Problem requirements:
Each line of the data below from the one holding "The best way" to the one holding "When you save", inclusive, is to be reproduced exactly; no other line belongs in the answer.

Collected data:

◆ ◆ ◆ ◆

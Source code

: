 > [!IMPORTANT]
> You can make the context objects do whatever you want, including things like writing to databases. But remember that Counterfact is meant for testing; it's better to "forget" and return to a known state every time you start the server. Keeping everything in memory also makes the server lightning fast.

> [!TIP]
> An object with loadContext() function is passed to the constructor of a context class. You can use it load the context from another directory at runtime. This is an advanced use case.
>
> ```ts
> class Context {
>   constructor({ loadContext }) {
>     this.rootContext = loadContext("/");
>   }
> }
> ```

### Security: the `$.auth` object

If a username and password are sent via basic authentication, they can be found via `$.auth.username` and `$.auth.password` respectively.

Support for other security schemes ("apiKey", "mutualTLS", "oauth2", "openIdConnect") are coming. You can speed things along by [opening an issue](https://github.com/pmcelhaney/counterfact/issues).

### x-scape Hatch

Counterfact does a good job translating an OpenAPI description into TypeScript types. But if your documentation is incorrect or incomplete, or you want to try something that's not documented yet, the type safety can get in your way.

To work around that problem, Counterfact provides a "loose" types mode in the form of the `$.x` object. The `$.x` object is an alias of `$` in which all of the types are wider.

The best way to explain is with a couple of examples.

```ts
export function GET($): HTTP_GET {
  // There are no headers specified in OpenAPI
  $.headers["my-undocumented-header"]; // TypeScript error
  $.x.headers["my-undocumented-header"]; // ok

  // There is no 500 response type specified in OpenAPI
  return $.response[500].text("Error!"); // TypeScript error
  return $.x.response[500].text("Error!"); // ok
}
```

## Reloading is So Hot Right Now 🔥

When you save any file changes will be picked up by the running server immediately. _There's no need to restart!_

◆ ◆ ◆ ◆

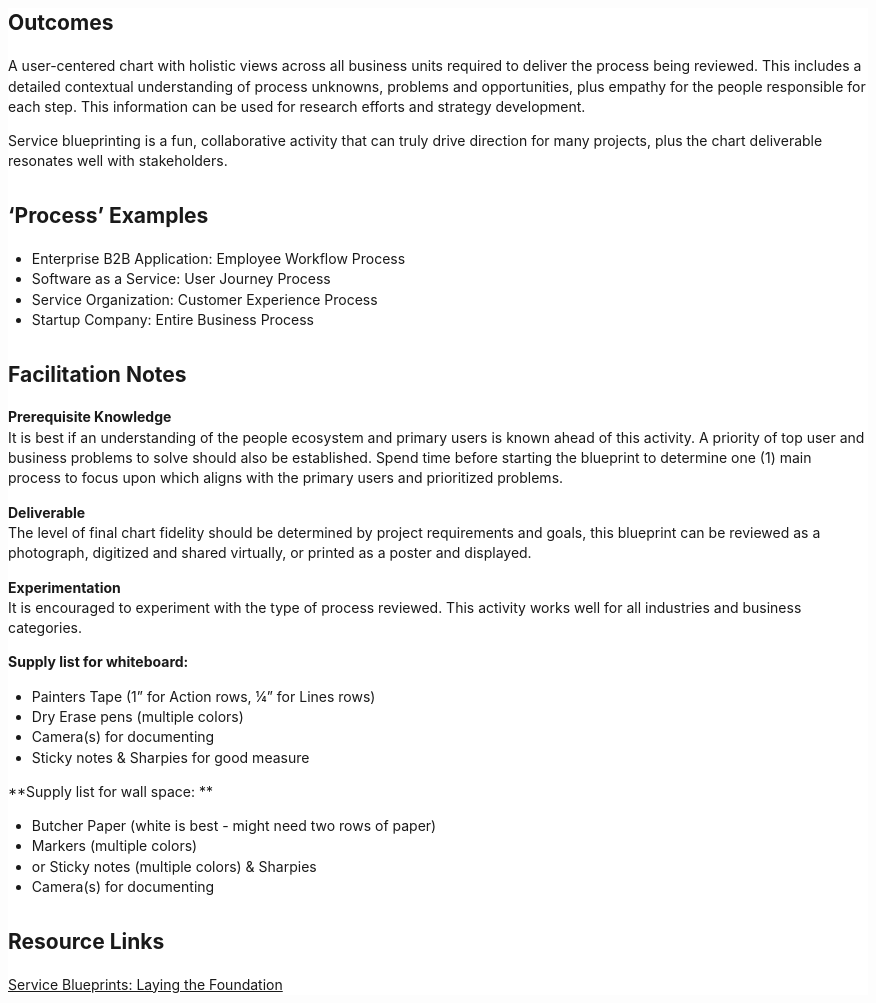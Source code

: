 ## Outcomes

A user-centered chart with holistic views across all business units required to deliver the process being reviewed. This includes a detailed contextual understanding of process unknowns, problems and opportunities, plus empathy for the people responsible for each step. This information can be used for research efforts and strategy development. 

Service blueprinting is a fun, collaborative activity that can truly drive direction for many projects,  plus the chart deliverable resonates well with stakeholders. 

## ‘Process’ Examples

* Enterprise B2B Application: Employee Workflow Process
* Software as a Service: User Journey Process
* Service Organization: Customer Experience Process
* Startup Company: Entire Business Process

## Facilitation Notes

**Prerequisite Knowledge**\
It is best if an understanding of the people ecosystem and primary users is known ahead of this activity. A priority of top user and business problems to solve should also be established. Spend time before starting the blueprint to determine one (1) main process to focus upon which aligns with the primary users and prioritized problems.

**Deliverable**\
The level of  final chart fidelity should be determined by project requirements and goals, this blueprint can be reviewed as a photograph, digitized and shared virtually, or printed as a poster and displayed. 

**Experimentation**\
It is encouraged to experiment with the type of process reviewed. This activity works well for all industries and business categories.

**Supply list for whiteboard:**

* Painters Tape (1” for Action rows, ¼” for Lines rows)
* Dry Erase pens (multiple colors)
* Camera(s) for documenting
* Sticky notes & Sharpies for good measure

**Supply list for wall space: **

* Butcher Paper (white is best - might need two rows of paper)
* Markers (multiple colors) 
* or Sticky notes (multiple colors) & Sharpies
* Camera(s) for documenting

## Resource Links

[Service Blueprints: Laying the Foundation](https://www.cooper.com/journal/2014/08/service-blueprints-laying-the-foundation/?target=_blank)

◆ ◆ ◆ ◆

Problem solution:
The best way to explain is with a couple of examples.

```ts
export function GET($): HTTP_GET {
  // There are no headers specified in OpenAPI
  $.headers["my-undocumented-header"]; // TypeScript error
  $.x.headers["my-undocumented-header"]; // ok

  // There is no 500 response type specified in OpenAPI
  return $.response[500].text("Error!"); // TypeScript error
  return $.x.response[500].text("Error!"); // ok
}
```

## Reloading is So Hot Right Now 🔥

When you save any file changes will be picked up by the running server immediately. _There's no need to restart!_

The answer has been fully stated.